Learn From My Mistakes, Gain 100+ Followers, And Find Your Niche In Less Than A Year With These 10 Tips.

Jeff Whitaker
8 min read5 days ago

Experiential Advice For New Writers

As a Christian, practicing what you preach is imperative. "No hypocrisy" is the gist of the Ten Commandments, excluding the seemingly oxymoronic though more cautionary Fifth Commandment, which I will return to later. Before I lose your attention, this post aligns with my writing niche more than my theology niche, so bear with me.

Read Jeremiah 32:17, Matthew 19:26, Psalm 147:5, Isaiah 40:28, James 1:17, Ephesians 3:20–21, 2 Corinthians 9:8, and 1 Corinthians 12:4–11 to understand omnipotence, omniscience, infinite grace, and spiritual gifts. I serve that God. So it's hypocritical for me to gate-keep anything and claim I'm Christian. God provides all I need to succeed, and you can access that same God. For those who believe "the keys of the kingdom" in Matthew 16:18–19 are in Saint Peter's possession in Heaven, I mean no disrespect by implying anyone on Earth can gate-keep, and certainly not me.

To those of you trying to miss your blessing by discrediting the rest of this post and remaining stuck on the Fifth Commandment comment, let's put this to rest. Yes, Matthew 10:34–36 suggests a battle of sons and daughters against fathers and mothers, respectively. However, read more to understand that this excerpt is about right being right and wrong being wrong regardless of who it is — dad, mom, granddad, sister, cousin, boss, etc. You can read for yourself because I've overexplained enough; know that gatekeeping is a sin in whatever profession you are in — except, of course, the literal security guard at a gate. You aren't the first person and won't be the last to have that information, skill, or positioning. God got you.

So when your writer "friend" tells you, "Just write," send them this post if they claim to be Christians. Though that is valid, they are bitter, showing whether you know it. I've been there. You spend so much time and money trying to find success, and once you think you're onto something, here comes your inexperienced friend who wasn't with you shooting in the gym, asking you for the secret to your good jump shot. "The audacity!"

Allow me to correct that. "The flattery!"

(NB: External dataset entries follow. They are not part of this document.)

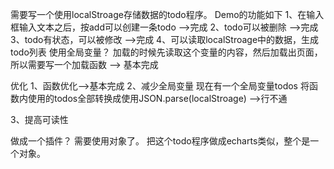 需要写一个使用localStroage存储数据的todo程序。
Demo的功能如下
1、在输入框输入文本之后，按add可以创建一条todo -->完成
2、todo可以被删除 -->完成
3、todo有状态，可以被修改 -->完成
4、可以读取localStroage中的数据，生成todo列表
使用全局变量？
加载的时候先读取这个变量的内容，然后加载出页面，所以需要写一个加载函数
--> 基本完成


优化
1、函数优化-->基本完成
2、减少全局变量
现在有一个全局变量todos
将函数内使用的todos全部转换成使用JSON.parse(localStroage) -->行不通

3、提高可读性



做成一个插件？
需要使用对象了。
把这个todo程序做成echarts类似，整个是一个对象。
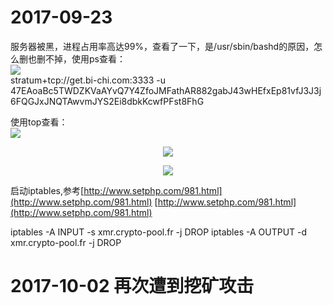 # 2017-09-23
服务器被黑，进程占用率高达99%，查看了一下，是/usr/sbin/bashd的原因，怎么删也删不掉，使用ps查看：  
![](http://image.wenzhihuai.com/images/553ac1ca20170923033013.png)  
stratum+tcp://get.bi-chi.com:3333 -u 47EAoaBc5TWDZKVaAYvQ7Y4ZfoJMFathAR882gabJ43wHEfxEp81vfJ3J3j6FQGJxJNQTAwvmJYS2Ei8dbkKcwfPFst8FhG   

使用top查看：  
![](http://image.wenzhihuai.com/images/20170923033252.png)

<div align="center">

![](http://image.wenzhihuai.com/images/20170923034427.png)

</div>

<div align="center">

![](http://image.wenzhihuai.com/images/20170923040503.png)

</div>

启动iptables,参考[http://www.setphp.com/981.html](http://www.setphp.com/981.html)
[http://www.setphp.com/981.html](http://www.setphp.com/981.html)

iptables -A INPUT -s xmr.crypto-pool.fr -j DROP
iptables -A OUTPUT -d xmr.crypto-pool.fr -j DROP


# 2017-10-02 再次遭到挖矿攻击
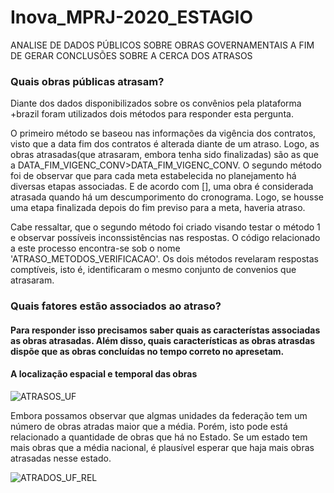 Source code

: # Inova_MPRJ-2020_ESTAGIO
ANALISE DE DADOS PÚBLICOS SOBRE OBRAS GOVERNAMENTAIS A FIM DE GERAR CONCLUSÕES SOBRE A CERCA DOS ATRASOS

### Quais obras públicas atrasam?
Diante dos dados disponibilizados sobre os convênios pela plataforma +brazil foram utilizados dois métodos para responder esta pergunta. 
   
   O primeiro método se baseou nas informações da vigência dos contratos, visto que a data fim dos contratos é alterada diante de um atraso. Logo, as obras atrasadas(que atrasaram, embora tenha sido finalizadas) são as que a DATA_FIM_VIGENC_CONV>DATA_FIM_VIGENC_CONV.
  O segundo método foi de observar que para cada meta estabelecida no planejamento há diversas etapas associadas. E de acordo com [], uma obra é considerada atrasada quando há um descumporimento do cronograma. Logo, se housse uma etapa finalizada depois do fim previso para a meta, haveria atraso. 
  
  Cabe ressaltar, que o segundo método foi criado visando testar o método 1 e observar possíveis inconssistências nas respostas.
O código relacionado a este processo encontra-se sob o nome 'ATRASO_METODOS_VERIFICACAO'. Os dois métodos revelaram respostas comptíveis, isto é, identificaram o mesmo conjunto de convenios que atrasaram.

### Quais fatores estão associados ao atraso?
#### Para responder isso precisamos saber quais as característas associadas as obras atrasadas. Além disso, quais características as obras atrasdas dispõe que as obras concluídas no tempo correto no apresetam.
#### A localização espacial e temporal das obras
![ATRASOS_UF](https://github.com/estevanmendes/Inova_MPRJ-2020_ESTAGIO/blob/master/img/OBRAS_ATRASADO_POR_UF.png)

Embora possamos observar que algmas unidades da federação tem um número de obras atradas maior que a média. Porém, isto pode está relacionado a quantidade de obras que há no Estado. Se um estado tem mais obras que a média nacional, é plausível esperar que haja mais obras atrasadas nesse estado.

![ATRADOS_UF_REL](https://github.com/estevanmendes/Inova_MPRJ-2020_ESTAGIO/blob/master/img/OBRAS_ATRASADO_REL_POR_UF.png)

In a world of billions of people, this person asked you how to do something they could learn from so many others — who are proven to be better than you — YouTube, an online course, Masterclass, and many other sources. Be thankful someone recognizes and respects you enough to seek your mentorship. Take the opportunity to share what you have learned because if you can't share it clearly, I've got bad news for you. You still don't know what you're doing.

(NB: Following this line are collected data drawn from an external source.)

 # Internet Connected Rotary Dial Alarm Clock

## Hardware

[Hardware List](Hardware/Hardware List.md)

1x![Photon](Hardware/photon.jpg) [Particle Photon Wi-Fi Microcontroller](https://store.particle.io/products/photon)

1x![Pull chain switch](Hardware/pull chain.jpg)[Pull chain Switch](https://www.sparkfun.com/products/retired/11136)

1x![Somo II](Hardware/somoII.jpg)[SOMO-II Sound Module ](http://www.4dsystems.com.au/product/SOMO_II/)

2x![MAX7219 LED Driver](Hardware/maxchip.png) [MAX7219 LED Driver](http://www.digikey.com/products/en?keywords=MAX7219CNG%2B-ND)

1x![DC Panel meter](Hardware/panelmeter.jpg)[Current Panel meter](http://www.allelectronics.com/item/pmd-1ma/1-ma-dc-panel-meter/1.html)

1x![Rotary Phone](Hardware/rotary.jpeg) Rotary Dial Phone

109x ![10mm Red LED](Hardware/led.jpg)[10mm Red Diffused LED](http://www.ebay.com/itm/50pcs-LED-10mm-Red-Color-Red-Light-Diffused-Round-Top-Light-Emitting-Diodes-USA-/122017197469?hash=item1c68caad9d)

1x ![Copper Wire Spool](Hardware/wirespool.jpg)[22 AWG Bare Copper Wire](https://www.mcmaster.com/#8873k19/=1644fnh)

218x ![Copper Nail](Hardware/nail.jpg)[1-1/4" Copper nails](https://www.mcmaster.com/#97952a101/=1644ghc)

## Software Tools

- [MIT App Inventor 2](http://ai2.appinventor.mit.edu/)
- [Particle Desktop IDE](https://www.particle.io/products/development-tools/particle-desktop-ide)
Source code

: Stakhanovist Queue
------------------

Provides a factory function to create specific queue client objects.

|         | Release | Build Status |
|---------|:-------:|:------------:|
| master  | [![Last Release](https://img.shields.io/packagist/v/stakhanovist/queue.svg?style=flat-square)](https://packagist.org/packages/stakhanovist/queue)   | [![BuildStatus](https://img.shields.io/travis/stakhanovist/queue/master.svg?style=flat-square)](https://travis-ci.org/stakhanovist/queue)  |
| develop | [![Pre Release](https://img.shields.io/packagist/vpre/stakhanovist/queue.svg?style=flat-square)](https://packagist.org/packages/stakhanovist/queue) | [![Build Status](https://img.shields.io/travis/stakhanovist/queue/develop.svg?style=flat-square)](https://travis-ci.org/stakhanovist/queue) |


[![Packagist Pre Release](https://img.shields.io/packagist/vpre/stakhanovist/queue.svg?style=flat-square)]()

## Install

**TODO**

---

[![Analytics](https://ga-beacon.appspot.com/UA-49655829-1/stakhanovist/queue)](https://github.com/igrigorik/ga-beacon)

Even if you can explain it clearly, and you have not reached the level of success you know this person is asking for shortcuts towards, again, I get your resentment, but again, I have news for you. What you're doing is still a hobby. At best, you're a consistent volunteer.

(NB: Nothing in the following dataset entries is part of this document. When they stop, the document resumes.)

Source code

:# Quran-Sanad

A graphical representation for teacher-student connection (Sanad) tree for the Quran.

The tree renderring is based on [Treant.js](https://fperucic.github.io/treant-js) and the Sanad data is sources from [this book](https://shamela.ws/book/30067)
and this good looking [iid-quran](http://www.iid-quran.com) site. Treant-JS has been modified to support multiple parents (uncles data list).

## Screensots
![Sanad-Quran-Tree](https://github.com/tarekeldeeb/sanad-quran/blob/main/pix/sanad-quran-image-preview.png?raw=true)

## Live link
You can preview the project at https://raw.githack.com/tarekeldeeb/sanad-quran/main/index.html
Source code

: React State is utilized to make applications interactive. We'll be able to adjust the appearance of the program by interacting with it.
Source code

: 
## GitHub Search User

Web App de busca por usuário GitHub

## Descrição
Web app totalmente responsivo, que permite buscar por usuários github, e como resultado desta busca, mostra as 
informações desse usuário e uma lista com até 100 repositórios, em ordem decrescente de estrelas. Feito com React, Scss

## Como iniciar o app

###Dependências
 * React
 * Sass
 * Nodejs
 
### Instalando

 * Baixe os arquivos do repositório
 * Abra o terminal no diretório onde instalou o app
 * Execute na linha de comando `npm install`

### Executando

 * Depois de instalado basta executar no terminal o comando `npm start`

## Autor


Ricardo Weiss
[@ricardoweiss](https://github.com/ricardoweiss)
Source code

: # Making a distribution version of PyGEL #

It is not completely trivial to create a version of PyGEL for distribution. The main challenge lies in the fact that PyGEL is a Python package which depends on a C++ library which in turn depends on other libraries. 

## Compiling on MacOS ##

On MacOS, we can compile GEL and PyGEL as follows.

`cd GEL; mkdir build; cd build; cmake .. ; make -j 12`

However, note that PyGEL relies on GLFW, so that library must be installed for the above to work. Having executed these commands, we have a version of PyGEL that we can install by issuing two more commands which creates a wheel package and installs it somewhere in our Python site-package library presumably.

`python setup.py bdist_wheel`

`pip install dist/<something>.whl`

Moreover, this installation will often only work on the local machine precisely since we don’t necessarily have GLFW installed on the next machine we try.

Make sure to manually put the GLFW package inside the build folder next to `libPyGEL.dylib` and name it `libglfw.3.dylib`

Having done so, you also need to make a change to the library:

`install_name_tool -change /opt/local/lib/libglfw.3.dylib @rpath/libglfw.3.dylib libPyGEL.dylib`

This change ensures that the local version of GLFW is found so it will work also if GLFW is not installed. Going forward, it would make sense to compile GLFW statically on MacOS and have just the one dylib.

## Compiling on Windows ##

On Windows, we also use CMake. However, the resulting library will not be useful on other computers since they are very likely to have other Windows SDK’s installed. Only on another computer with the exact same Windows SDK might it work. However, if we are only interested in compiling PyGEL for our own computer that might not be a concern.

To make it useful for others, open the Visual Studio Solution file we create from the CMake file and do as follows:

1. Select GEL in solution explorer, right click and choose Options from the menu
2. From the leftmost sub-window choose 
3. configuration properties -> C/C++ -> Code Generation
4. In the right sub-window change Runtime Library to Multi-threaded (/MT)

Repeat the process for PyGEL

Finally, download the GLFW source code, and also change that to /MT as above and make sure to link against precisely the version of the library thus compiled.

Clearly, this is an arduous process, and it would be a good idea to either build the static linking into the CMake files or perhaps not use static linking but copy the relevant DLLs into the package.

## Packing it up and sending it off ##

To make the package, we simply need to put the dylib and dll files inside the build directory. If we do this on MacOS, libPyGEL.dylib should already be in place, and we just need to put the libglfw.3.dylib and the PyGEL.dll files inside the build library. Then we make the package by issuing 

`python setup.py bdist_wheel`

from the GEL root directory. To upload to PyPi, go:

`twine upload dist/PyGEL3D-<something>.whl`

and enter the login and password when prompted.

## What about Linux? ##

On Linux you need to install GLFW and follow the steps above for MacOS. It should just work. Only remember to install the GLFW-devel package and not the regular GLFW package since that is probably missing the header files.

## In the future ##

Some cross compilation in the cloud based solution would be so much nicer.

The best-case scenario is to steward what you've learned with grace and honesty, making you better through self-auditing. Moreover, confirming your fan allows you to gain a mentee and receive free marketing and promotion.

Now, returning to you, the original reader looking for practical advice, let's start here. In under 365 days, I wrote 58 or more posts and found that only 20 have been worth keeping for my pending portfolio. The three things I look for in a post that I consider "worth keeping for my portfolio" are as follows:

1. It showcases my niche(s). (This one shows my top two: writing and theology/Christianity.)

2. It is interesting enough for me to enjoy writing. (See any of these for examples of non-niche related posts: DBW, ALLTPR, and 40+TILI35Y)

3. It shows my potential; either an old post that I addressed much later in a better way or surprised me when I finished writing it.

Backtracking for the skimmers looking to get answers, here's what I just said in sequence:

Just write. I published at least 58 posts to Medium.com, 15 books, and countless Tweets to feature nine books, be confident in 20 posts, and share 344 Tweets; these numbers are all subject to change as I develop. Hopefully, you can succeed in fewer attempts, but it's okay if you don't.

Know how you could die happy. I know this is dark, but the truth is we all die. I have so many things I want to accomplish outside of my writing where this can apply, but unlike family and career goals, you have absolute control here. I have ideas I should have written almost a decade ago, but I only focused on planning to the end recently. If I pass away today — God forbid — I can say I won't be happy with just this blog and the books I have out, and there is such thing as enough in this realm. It's not a dollar amount. There's no specific number of books sold. It's simply completing and illustrating my vision the way only I can. You must strive to do the same. Combining these two steps will help you find your niche.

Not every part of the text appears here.